Functional role of sodium-calcium exchange in the regulation of renal vascular resistance

Abstract

Our study aimed to assess a possible functional role of the Na+/Ca2+ exchanger in the regulation of renal vascular resistance (RVR). Therefore, we investigated the effects of an inhibition of the Na+/Ca2+ exchanger either by lowering the extracellular sodium concentration ([Na+]e) or, pharmacologically on RVR, by using isolated perfused rat kidneys. Graded decreases in [Na+]e led to dose-dependent increases in RVR to 4.3-fold (35 mM Na+). This vasoconstriction was markedly attenuated by lowering the extracellular calcium concentration, by the L-type calcium channel blocker amlodipine or by the chloride channel blocker niflumic acid. Further lowering of [Na+]e to 7 mM led to an increase in RVR to 7.5-fold. In this setting, amlodipine did not influence the magnitude but did influence the velocity of vasoconstriction. Pharmacological blockade of the Na+/Ca2+ exchanger with KB-R7943, benzamil, or nickel resulted in significant vasoconstriction (RVR 2.5-, 1.8-, and 4.2-fold of control, respectively).
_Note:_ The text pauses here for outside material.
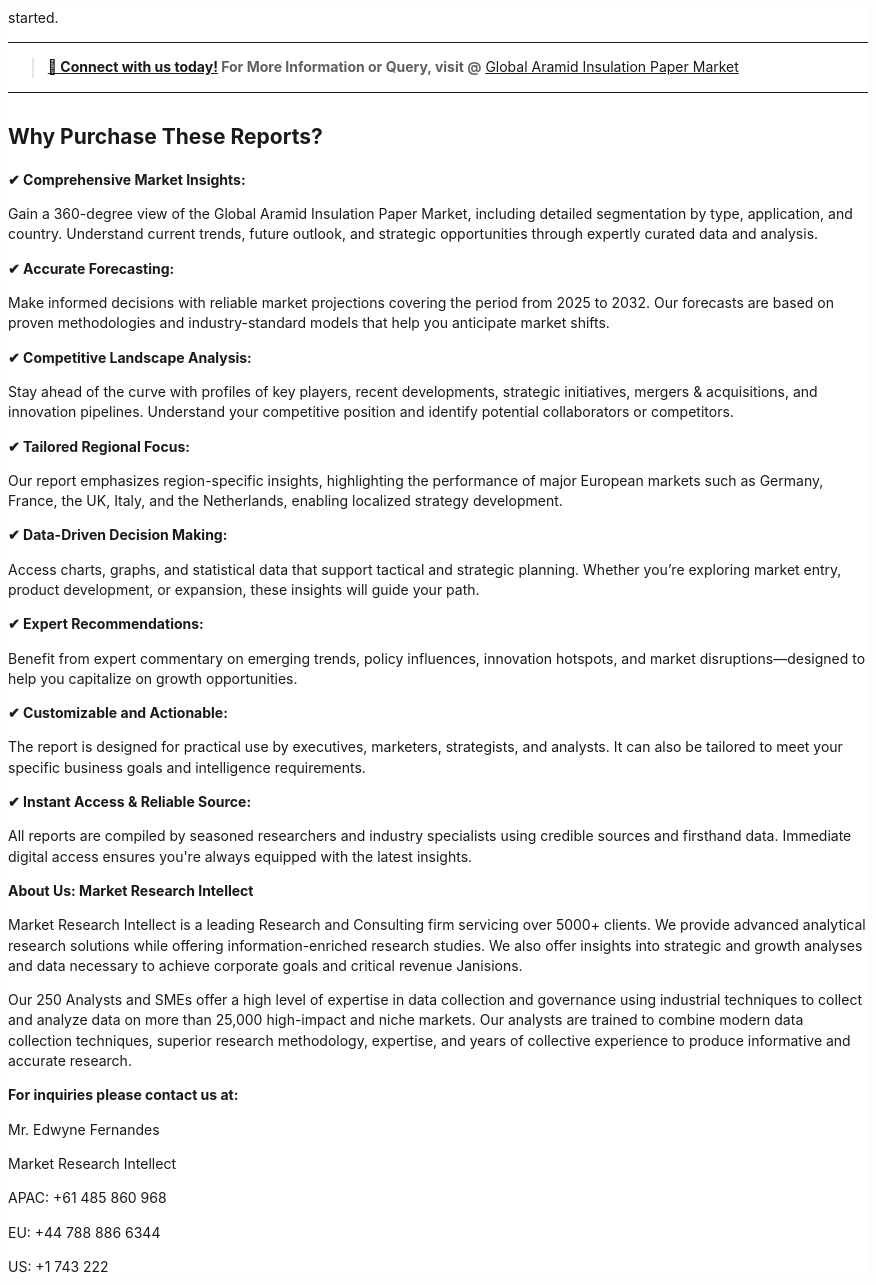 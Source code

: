 started.</p><hr /><blockquote><p><span class="font-[700]"><strong><a href="https://www.marketresearchintellect.com/product/global-aramid-insulation-paper-market/?utm_source=Linkedin&utm_medium=047">📩 Connect with us today!</a> For More Information or Query, visit&nbsp;@</strong>&nbsp;</span><span class="font-[700]"><a href="https://www.marketresearchintellect.com/product/global-aramid-insulation-paper-market/?utm_source=Linkedin&utm_medium=047" target="_blank" data-tracking-control-name="article-ssr-frontend-pulse_little-text-block" data-tracking-will-navigate="" data-test-link="">Global Aramid Insulation Paper Market</a></span></p></blockquote><hr /><h2>Why Purchase These Reports?</h2><p><strong>✔ Comprehensive Market Insights:</strong></p><p>Gain a 360-degree view of the Global Aramid Insulation Paper Market, including detailed segmentation by type, application, and country. Understand current trends, future outlook, and strategic opportunities through expertly curated data and analysis.</p><p><strong>✔ Accurate Forecasting:</strong></p><p>Make informed decisions with reliable market projections covering the period from 2025 to 2032. Our forecasts are based on proven methodologies and industry-standard models that help you anticipate market shifts.</p><p><strong>✔ Competitive Landscape Analysis:</strong></p><p>Stay ahead of the curve with profiles of key players, recent developments, strategic initiatives, mergers &amp; acquisitions, and innovation pipelines. Understand your competitive position and identify potential collaborators or competitors.</p><p><strong>✔ Tailored Regional Focus:</strong></p><p>Our report emphasizes region-specific insights, highlighting the performance of major European markets such as Germany, France, the UK, Italy, and the Netherlands, enabling localized strategy development.</p><p><strong>✔ Data-Driven Decision Making:</strong></p><p>Access charts, graphs, and statistical data that support tactical and strategic planning. Whether you&rsquo;re exploring market entry, product development, or expansion, these insights will guide your path.</p><p><strong>✔ Expert Recommendations:</strong></p><p>Benefit from expert commentary on emerging trends, policy influences, innovation hotspots, and market disruptions&mdash;designed to help you capitalize on growth opportunities.</p><p><strong>✔ Customizable and Actionable:</strong></p><p>The report is designed for practical use by executives, marketers, strategists, and analysts. It can also be tailored to meet your specific business goals and intelligence requirements.</p><p><strong>✔ Instant Access &amp; Reliable Source:</strong></p><p>All reports are compiled by seasoned researchers and industry specialists using credible sources and firsthand data. Immediate digital access ensures you're always equipped with the latest insights.</p><p><strong><span class="font-[700]">About Us: Market Research Intellect</span></strong></p><p><span class="">Market Research Intellect is a leading Research and Consulting firm servicing over 5000+ clients. We provide advanced analytical research solutions while offering information-enriched research studies.&nbsp;</span>We also offer insights into strategic and growth analyses and data necessary to achieve corporate goals and critical revenue Janisions.</p><p><span class="">Our 250 Analysts and SMEs offer a high level of expertise in data collection and governance using industrial techniques to collect and analyze data on more than 25,000 high-impact and niche markets. Our analysts are trained to combine modern data collection techniques, superior research methodology, expertise, and years of collective experience to produce informative and accurate research.</span></p><p><strong>For inquiries please contact us at:</strong></p><p>Mr. Edwyne Fernandes</p><p>Market Research Intellect</p><p>APAC: +61 485 860 968</p><p>EU: +44 788 886 6344</p><p>US: +1 743 222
Our data suggest a functional role of the Na+/Ca2+ exchanger in the renal vascular bed. In conditions of partial replacement of [Na+]e, vasoconstriction is dependent on chloride and L-type calcium channels. A total replacement of [Na+]e leads to a vasoconstriction that is nearly independent of L-type calcium channels. This might be due to an active calcium transport into the cell by the Na+/Ca2+ exchanger.